To substantiate her claim of a loan to defendant, plaintiff gave in evidence the following instrument:

“American Loan & Trust Co.,
“Registrar of Certificates.
“New York Stock Trust.
“6 Wall Street
“Trustees: Roderick H. Smith, Manager. Geo. Condit Smith, Secretary.
George F. Shaver.
“New York, Dec. 10, 1890.
“Received from Mrs. M. Barker Fareira, as a loan, one thousand dollars, to-be returned Jan. 1 st, 1891.
“Roderick H. Smith.”

—And the trial court excluded oral evidence offered by defendant which tended to show that the sum mentioned was never received by him, and was in fact loaned to the Hew York Stock Trust, on the ground that the evidence excluded varied the legal effect of a written instrument, to which defendant’s counsel duly excepted.

The exception was well taken, and the judgment and order appealed from should therefore be reversed. In De Lavallette v. Wendt, 75 N. Y. 579, the instrument was as follows: “Hew York, *940November 3, 66. $500. Received from D. M. Peyser five hundred dollars. Due on demand.” It was held that the instrument did not sufficiently name a payee, bearer or otherwise; that the effect of the omission was to render the instrument a mere receipt of the payment of money, and as such open to explanation by paroi evidence. Edw. Bills, *131; Trust Co. v. Whiton, 97 N. Y. 172. As the instrument in the case at bar is essentially identical, except as to the time of payment, with the one in De Lavallette v. Wendt, there is no escape from the conclusion that the court below erred in excluding the evidence referred to.

Waiving the defect, however, and viewing the instrument sufficient for the purposes of a promissory note, it was nevertheless competent, as between the parties and their privies with notice, to show a failure of consideration, and this by paroi evidence. 1 Rice, Ev. p. 274 ; 2 Rice, Ev. p. 1137; Rand. Com. Paper, § 565; Bookstaver v. Jayne, 60 N. Y. 146; Isaacs v. Jacobs, (Com. Pl. N. Y.) 8 N. Y. Supp. 344; Bank v. Wood, (Com. Pl. N. Y.) 20 N. Y. Supp. 640; Juilliard v.

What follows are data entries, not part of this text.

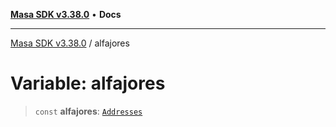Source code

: [**Masa SDK v3.38.0**](../README.md) • **Docs**

***

[Masa SDK v3.38.0](../globals.md) / alfajores

# Variable: alfajores

> `const` **alfajores**: [`Addresses`](../interfaces/Addresses.md)
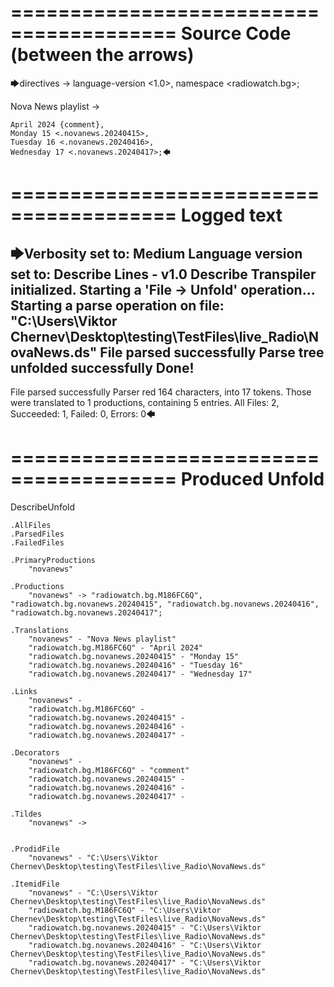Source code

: ========================================
Source Code (between the arrows)
========================================

🡆directives ->
	language-version <1.0>,
	namespace <radiowatch.bg>;

Nova News playlist <novanews> ->

	April 2024 {comment},
	Monday 15 <.novanews.20240415>,
	Tuesday 16 <.novanews.20240416>,
	Wednesday 17 <.novanews.20240417>;🡄

========================================
Logged text
========================================

🡆Verbosity set to: Medium
Language version set to: Describe Lines - v1.0
Describe Transpiler initialized.
Starting a 'File -> Unfold' operation...
Starting a parse operation on file: "C:\Users\Viktor Chernev\Desktop\testing\TestFiles\live_Radio\NovaNews.ds"
File parsed successfully
Parse tree unfolded successfully
Done!
------------------------
File parsed successfully
Parser red 164 characters, into 17 tokens.
Those were translated to 1 productions, containing 5 entries.
All Files: 2, Succeeded: 1, Failed: 0, Errors: 0🡄

========================================
Produced Unfold
========================================

DescribeUnfold

    .AllFiles
    .ParsedFiles
    .FailedFiles

    .PrimaryProductions
        "novanews" 

    .Productions
        "novanews" -> "radiowatch.bg.M186FC6Q", "radiowatch.bg.novanews.20240415", "radiowatch.bg.novanews.20240416", "radiowatch.bg.novanews.20240417";

    .Translations
        "novanews" - "Nova News playlist"
        "radiowatch.bg.M186FC6Q" - "April 2024"
        "radiowatch.bg.novanews.20240415" - "Monday 15"
        "radiowatch.bg.novanews.20240416" - "Tuesday 16"
        "radiowatch.bg.novanews.20240417" - "Wednesday 17"

    .Links
        "novanews" - 
        "radiowatch.bg.M186FC6Q" - 
        "radiowatch.bg.novanews.20240415" - 
        "radiowatch.bg.novanews.20240416" - 
        "radiowatch.bg.novanews.20240417" - 

    .Decorators
        "novanews" - 
        "radiowatch.bg.M186FC6Q" - "comment"
        "radiowatch.bg.novanews.20240415" - 
        "radiowatch.bg.novanews.20240416" - 
        "radiowatch.bg.novanews.20240417" - 

    .Tildes
        "novanews" -> 


    .ProdidFile
        "novanews" - "C:\Users\Viktor Chernev\Desktop\testing\TestFiles\live_Radio\NovaNews.ds"

    .ItemidFile
        "novanews" - "C:\Users\Viktor Chernev\Desktop\testing\TestFiles\live_Radio\NovaNews.ds"
        "radiowatch.bg.M186FC6Q" - "C:\Users\Viktor Chernev\Desktop\testing\TestFiles\live_Radio\NovaNews.ds"
        "radiowatch.bg.novanews.20240415" - "C:\Users\Viktor Chernev\Desktop\testing\TestFiles\live_Radio\NovaNews.ds"
        "radiowatch.bg.novanews.20240416" - "C:\Users\Viktor Chernev\Desktop\testing\TestFiles\live_Radio\NovaNews.ds"
        "radiowatch.bg.novanews.20240417" - "C:\Users\Viktor Chernev\Desktop\testing\TestFiles\live_Radio\NovaNews.ds"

Chaffee, 92 N. Y. 529, 535. That an instrument recites the receipt of a consideration, at most, clothes it with the dual character of contract and receipt. As the latter, it is but prima facie evidence of the fact, and open to rebuttal by oral proof. Meyer v. Peck, 28 N. Y. 590; Abbe v. Eaton, 51 N. Y. 410; Van Etten v. Newton, (Com. Pl. N. Y.) 6 N. Y. Supp. 531, 7 N. Y. Supp. 663, and 8 N. Y. Supp. 478.

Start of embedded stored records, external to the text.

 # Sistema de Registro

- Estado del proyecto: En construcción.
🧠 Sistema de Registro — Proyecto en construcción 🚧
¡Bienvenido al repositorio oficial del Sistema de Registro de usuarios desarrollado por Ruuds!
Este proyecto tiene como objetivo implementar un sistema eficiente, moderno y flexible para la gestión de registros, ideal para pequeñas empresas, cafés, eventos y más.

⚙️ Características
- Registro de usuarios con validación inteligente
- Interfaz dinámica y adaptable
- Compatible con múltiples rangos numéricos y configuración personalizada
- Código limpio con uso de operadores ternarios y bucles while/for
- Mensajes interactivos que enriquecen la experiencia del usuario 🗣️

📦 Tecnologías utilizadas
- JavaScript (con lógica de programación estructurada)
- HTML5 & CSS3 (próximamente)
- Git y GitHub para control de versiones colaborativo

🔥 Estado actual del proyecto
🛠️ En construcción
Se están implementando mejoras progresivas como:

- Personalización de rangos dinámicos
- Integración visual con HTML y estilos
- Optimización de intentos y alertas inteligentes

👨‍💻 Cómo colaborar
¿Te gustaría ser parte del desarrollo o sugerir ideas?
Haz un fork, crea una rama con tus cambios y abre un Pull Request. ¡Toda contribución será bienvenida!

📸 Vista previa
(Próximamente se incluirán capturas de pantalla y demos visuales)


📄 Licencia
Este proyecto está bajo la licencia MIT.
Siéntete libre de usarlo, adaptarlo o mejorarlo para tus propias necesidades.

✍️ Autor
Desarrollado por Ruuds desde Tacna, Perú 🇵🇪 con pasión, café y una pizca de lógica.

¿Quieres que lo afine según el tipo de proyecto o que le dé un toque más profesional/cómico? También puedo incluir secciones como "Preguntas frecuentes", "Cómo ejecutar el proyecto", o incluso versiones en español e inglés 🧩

Other exceptions of gravity appear in the record, but, as the one discussed requires reversal, we refrain from specially noticing those remaining, as the alleged error thereby presented may not again occur. Judgment and order reversed, and new trial ordered, with the costs of this appeal to the appellant', to abide the event.